Task to complete =
Only lines containing "vdots" are wanted from the data below. Copy those lines.

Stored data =
##########

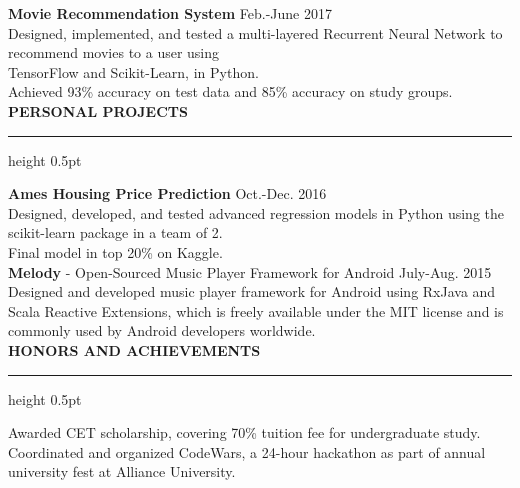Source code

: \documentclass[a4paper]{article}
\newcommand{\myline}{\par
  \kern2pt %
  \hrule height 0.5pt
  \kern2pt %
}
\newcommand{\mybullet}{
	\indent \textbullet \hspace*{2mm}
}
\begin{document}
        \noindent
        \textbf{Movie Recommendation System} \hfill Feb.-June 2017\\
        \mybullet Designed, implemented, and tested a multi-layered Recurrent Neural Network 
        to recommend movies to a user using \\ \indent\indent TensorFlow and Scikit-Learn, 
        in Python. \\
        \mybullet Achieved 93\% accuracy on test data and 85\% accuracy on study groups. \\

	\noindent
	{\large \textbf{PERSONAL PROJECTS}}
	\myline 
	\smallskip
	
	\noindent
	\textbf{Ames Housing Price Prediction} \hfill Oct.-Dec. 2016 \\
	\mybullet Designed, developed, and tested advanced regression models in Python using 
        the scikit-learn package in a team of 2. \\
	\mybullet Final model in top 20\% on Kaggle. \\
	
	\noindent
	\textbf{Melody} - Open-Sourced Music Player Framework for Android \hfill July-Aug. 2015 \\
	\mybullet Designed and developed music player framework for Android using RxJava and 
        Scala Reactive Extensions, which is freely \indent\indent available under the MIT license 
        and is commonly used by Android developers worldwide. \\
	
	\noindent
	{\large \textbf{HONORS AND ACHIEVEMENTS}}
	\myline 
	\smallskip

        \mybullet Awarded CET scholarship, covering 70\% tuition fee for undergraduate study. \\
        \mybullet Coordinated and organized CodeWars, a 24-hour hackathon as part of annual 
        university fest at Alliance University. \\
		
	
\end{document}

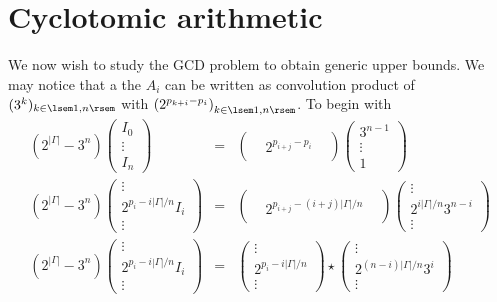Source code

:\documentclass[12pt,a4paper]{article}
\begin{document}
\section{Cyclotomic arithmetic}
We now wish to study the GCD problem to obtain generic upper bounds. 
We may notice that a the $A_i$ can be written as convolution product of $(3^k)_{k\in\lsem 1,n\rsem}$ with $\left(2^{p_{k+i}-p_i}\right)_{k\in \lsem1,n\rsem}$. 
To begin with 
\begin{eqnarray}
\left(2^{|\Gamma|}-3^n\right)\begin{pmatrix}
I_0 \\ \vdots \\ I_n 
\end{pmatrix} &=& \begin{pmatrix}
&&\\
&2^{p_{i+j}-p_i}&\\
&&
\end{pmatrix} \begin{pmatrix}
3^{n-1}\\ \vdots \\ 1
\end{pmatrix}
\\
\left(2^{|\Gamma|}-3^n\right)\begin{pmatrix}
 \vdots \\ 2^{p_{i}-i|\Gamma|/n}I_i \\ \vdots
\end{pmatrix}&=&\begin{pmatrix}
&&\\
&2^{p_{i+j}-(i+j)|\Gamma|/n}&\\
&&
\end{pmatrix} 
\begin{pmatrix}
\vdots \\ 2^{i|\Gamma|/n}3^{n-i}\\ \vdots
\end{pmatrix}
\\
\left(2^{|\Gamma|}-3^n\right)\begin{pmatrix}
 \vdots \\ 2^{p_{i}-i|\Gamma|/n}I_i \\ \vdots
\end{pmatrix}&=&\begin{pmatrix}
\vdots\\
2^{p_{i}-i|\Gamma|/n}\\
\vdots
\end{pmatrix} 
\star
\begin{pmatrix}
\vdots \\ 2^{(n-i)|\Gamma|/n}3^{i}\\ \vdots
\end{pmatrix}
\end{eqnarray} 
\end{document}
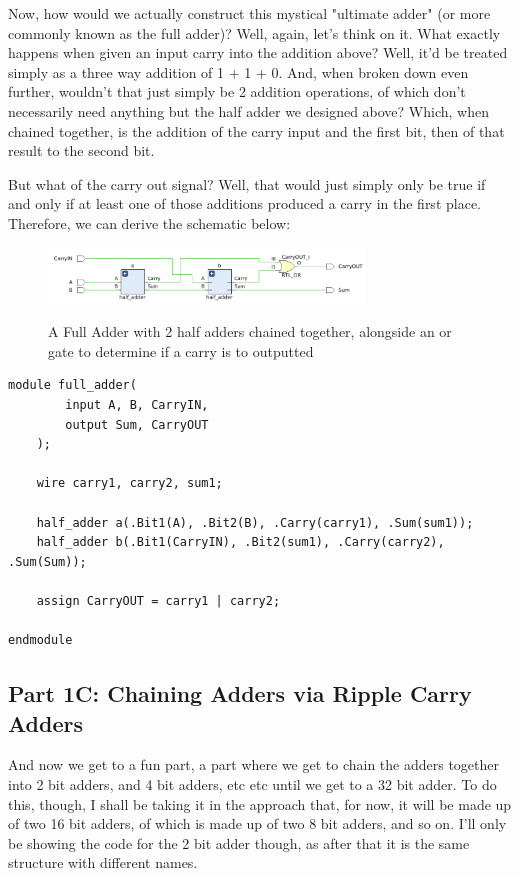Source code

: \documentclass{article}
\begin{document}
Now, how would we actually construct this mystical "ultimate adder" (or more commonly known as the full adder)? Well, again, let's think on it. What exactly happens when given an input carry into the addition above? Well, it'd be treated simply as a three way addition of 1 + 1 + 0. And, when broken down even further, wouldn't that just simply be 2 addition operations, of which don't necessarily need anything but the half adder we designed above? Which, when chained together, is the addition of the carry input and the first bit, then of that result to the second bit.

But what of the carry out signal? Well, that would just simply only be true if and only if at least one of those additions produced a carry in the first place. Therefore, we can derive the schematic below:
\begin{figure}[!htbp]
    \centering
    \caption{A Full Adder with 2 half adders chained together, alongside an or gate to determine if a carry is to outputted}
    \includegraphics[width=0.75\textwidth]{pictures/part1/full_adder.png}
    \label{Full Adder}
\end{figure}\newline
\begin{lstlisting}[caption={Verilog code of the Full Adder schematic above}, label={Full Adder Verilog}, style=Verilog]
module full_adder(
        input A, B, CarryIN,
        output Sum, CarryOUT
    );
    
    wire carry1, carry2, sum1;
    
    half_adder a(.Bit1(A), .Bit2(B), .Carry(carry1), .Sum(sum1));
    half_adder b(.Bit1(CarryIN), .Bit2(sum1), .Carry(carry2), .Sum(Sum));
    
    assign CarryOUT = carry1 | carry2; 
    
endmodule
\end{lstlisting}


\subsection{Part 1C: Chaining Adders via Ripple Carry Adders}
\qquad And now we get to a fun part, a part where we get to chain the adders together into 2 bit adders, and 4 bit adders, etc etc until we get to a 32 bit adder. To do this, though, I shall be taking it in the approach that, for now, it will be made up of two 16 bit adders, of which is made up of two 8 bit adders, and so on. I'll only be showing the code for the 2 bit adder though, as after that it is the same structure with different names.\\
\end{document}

##########

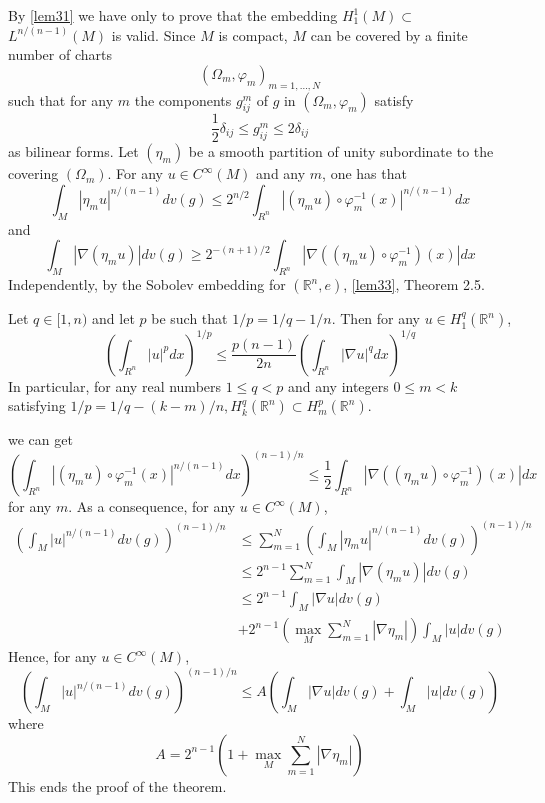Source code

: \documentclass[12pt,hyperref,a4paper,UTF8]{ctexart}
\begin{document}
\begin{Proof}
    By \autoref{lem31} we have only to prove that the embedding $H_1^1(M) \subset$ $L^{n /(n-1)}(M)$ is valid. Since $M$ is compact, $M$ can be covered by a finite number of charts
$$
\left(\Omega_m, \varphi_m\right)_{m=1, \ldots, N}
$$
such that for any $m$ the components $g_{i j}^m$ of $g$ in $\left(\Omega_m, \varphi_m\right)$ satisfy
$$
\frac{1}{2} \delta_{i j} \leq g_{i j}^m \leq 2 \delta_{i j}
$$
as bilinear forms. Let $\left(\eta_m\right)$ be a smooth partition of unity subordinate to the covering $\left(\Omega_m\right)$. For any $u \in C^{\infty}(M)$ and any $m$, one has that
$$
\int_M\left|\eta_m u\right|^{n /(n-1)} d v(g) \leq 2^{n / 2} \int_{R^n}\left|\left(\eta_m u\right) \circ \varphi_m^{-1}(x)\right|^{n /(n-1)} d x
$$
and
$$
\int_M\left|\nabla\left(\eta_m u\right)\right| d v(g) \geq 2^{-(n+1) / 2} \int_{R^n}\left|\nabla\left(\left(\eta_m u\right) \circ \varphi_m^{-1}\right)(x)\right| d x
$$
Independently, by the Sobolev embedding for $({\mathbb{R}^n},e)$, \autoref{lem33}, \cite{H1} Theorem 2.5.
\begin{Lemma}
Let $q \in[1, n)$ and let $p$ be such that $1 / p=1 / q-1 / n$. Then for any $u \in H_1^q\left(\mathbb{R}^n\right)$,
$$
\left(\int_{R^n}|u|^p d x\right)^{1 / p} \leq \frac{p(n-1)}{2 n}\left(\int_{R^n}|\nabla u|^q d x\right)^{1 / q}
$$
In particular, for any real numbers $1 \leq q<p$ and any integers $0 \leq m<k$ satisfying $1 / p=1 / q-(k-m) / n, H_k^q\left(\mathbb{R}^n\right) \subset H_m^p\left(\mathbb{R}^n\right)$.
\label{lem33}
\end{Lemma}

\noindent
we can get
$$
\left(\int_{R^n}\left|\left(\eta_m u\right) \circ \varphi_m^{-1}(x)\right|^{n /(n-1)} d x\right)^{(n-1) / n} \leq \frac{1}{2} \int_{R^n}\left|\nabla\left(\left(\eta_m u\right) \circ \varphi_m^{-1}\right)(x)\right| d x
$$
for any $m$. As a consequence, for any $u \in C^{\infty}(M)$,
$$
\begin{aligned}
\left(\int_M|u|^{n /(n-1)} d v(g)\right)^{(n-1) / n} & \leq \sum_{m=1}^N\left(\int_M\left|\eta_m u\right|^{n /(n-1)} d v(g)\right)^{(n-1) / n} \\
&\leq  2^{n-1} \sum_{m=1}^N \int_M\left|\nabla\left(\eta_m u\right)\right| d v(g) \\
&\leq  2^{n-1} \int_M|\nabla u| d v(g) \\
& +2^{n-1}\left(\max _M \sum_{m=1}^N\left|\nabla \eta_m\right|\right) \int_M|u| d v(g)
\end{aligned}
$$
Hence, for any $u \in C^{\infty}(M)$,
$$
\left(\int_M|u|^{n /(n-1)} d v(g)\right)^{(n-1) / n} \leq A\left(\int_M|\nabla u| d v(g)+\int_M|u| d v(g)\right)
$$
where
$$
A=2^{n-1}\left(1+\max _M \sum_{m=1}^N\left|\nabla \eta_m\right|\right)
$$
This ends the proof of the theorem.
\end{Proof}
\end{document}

##########

Output for this task =
I_0 \\ \vdots \\ I_n 
3^{n-1}\\ \vdots \\ 1
 \vdots \\ 2^{p_{i}-i|\Gamma|/n}I_i \\ \vdots
\vdots \\ 2^{i|\Gamma|/n}3^{n-i}\\ \vdots
 \vdots \\ 2^{p_{i}-i|\Gamma|/n}I_i \\ \vdots
\vdots\\
\vdots
\vdots \\ 2^{(n-i)|\Gamma|/n}3^{i}\\ \vdots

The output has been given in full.